Another factor affecting educational needs is student background. The circumstances into which students are born have a significant impact on learning and abilities. Cultural differences, socioeconomic disparities, language barriers and family dysfunction all affect student performance and call for a need-based distribution of learning resources.
Education Equity in Wisconsin School Districts
The Wisconsin Association of School Boards (WASB) has adopted the following statement on equity and its role in public education:
We affirm in our actions that each student can, will, and shall learn. We recognize that based on factors including, but not limited to, disability, race, ethnicity, and
socio-economic status, not all students receive equitable educational opportunities. Educational equity is the intentional allocation of resources, instruction, and
opportunities to meet the specific identified needs of students and staff in the local school community.
— Approved by the WASB Board of Directors, June 2018
Best Practices in Educational Equity
A Wisconsin School News article, Fostering Equity in Education, presents these best practices in educational equity:
Teachers – By recognizing the diversity of cultural heritage and accommodating multiple modes of learning, teachers can ensure that students are comfortable in their classroom environment and enhance learning for all students.

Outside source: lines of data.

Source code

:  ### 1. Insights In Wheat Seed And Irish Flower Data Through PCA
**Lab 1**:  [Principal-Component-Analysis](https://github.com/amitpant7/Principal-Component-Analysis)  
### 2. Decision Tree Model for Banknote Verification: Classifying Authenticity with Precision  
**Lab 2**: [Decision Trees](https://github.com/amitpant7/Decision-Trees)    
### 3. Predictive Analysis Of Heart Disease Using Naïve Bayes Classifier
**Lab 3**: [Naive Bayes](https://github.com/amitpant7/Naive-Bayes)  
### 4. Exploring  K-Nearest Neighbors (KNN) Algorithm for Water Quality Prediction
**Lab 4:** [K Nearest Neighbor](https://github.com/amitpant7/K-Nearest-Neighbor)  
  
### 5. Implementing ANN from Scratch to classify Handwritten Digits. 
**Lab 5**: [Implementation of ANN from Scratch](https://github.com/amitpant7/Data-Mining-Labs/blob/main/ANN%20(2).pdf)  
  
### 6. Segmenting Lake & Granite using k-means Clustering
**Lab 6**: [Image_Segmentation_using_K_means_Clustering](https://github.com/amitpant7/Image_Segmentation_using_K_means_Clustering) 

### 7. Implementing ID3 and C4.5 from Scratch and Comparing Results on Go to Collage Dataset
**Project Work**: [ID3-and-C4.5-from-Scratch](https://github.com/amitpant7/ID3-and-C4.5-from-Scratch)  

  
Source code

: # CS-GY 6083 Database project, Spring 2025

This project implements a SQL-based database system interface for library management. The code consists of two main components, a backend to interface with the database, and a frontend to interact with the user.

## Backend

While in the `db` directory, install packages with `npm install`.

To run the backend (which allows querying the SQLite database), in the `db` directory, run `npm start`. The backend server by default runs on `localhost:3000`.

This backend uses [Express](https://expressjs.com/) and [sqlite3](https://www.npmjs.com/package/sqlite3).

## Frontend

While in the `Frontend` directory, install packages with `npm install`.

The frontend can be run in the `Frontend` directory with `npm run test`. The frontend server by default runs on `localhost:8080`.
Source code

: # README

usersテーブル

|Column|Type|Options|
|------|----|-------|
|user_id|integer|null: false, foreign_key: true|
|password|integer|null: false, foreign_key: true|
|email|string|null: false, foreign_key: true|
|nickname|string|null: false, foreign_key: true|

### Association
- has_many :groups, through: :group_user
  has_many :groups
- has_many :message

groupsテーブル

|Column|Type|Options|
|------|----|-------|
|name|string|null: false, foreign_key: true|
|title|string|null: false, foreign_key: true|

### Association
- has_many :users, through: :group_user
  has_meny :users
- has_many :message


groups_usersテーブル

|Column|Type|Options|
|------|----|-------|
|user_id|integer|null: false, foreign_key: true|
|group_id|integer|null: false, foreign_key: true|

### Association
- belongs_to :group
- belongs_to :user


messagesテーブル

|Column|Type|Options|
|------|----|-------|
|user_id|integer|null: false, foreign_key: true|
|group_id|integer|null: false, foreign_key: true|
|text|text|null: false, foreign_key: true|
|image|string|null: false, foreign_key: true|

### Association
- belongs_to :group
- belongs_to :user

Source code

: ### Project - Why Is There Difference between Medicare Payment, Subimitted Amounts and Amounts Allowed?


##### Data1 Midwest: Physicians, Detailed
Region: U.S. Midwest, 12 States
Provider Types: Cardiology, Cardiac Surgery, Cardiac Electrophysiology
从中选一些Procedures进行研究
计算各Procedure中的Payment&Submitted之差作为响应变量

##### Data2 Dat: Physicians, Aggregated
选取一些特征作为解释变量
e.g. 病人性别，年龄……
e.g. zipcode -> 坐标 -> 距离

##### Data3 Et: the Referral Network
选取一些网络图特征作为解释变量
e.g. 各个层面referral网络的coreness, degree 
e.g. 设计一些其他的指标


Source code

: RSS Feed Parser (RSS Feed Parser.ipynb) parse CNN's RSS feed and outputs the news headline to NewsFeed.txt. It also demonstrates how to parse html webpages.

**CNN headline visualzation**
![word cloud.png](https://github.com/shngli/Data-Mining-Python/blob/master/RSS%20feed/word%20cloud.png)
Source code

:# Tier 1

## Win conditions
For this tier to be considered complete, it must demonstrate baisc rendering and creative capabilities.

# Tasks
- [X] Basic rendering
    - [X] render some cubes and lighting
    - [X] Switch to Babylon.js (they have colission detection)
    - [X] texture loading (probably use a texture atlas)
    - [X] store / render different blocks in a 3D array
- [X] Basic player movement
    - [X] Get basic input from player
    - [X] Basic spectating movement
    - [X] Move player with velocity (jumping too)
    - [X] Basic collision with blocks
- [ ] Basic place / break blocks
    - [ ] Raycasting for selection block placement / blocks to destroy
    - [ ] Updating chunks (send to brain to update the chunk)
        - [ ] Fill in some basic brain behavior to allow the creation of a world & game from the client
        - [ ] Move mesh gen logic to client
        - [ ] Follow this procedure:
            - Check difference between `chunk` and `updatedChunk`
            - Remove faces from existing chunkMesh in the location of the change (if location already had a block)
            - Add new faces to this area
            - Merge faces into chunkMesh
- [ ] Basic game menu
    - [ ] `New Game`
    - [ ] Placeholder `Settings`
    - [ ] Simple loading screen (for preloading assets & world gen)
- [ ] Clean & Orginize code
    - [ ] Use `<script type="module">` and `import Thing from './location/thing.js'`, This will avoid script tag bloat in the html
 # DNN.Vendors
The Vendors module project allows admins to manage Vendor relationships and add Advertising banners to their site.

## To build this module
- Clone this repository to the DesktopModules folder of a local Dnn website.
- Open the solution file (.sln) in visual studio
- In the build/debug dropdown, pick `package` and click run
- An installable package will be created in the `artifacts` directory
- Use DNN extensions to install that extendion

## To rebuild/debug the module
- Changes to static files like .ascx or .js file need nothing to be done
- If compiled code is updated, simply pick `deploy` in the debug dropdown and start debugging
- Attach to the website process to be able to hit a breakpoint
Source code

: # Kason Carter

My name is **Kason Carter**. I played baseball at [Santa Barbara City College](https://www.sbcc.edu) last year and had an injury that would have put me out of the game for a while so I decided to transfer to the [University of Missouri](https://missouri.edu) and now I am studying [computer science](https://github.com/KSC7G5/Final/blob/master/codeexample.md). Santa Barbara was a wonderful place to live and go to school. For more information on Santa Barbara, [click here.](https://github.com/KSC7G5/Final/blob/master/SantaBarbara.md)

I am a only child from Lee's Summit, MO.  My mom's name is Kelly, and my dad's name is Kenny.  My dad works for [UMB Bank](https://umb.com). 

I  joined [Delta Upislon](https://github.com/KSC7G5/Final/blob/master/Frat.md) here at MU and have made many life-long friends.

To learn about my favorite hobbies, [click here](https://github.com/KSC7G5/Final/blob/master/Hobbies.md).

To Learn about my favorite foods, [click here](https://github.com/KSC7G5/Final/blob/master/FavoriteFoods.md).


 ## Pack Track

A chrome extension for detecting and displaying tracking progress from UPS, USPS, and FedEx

Schools – Creating welcoming environments for diverse families and offering parent education activities can help engage those who would otherwise feel excluded. "Some districts embrace a 'community school' model and engage diverse families by offering English classes, housing support, and job coaching to extend the services provided to families."
Communication – Communicating with hard-to-reach families in their own language, and meeting them in their own communities helps to make parent participation easier. Building parent networks for those who speak the same language helps engage families.
Parents – Parent engagement programs can have a significant impact on student learning. Consistent communication that focuses on parent empowerment is more useful than meet-and-greets, fundraisers and performances.
Educational leaders – People in positions of leadership at the school and district level must be attentive to the administrative needs of high-mobility students like ensuring timely transfer of records, creating welcome packets for new families, creating orientation materials, and appointing student ambassadors to provide a buddy system to support new students.
Discipline – Consistent implementation of tiered disciplinary policies is key to the administration of fair and equitable discipline. Consequences of misbehavior should be proportional to the harm caused. Positive disciplinary programs help improve school climate.
Educational Programming – Students who are identified as high-potential may not be included in advanced programs simply because of barriers in communication. Schools must communicate the benefits of participating in advanced courses to students and their families. Sending information home in multiple languages, providing transportation and food for evening information sessions, and following up are especially important for students from under-represented groups who may be otherwise unaware of these programs.
What School Boards Can Do
The Panasonic Foundation, which partners with public school districts to promote education, has identified a number of ways that school boards can support educational equity. These include adopting an equity-based vision that can provide a framework for the work of the school district staff. Maintaining effective communications and relationships with the school superintendent, demonstrating leadership, allocating resources equitably, and educating and engaging the community are all ways that the school board can lead the effort to achieve educational equity for the district.
In addition, monitoring the performance of all students as well as engaging students, families, communities, elected and appointed officials, and local businesses will help increase the effectiveness of collaborative efforts to support the academic and social success of all students.
The WASB recognizes that "Not every school or school district is the same or has the same problems, issues or needs. Local school board policies should reflect the needs of the district and their students and should be able to be implemented using the resources available in the district."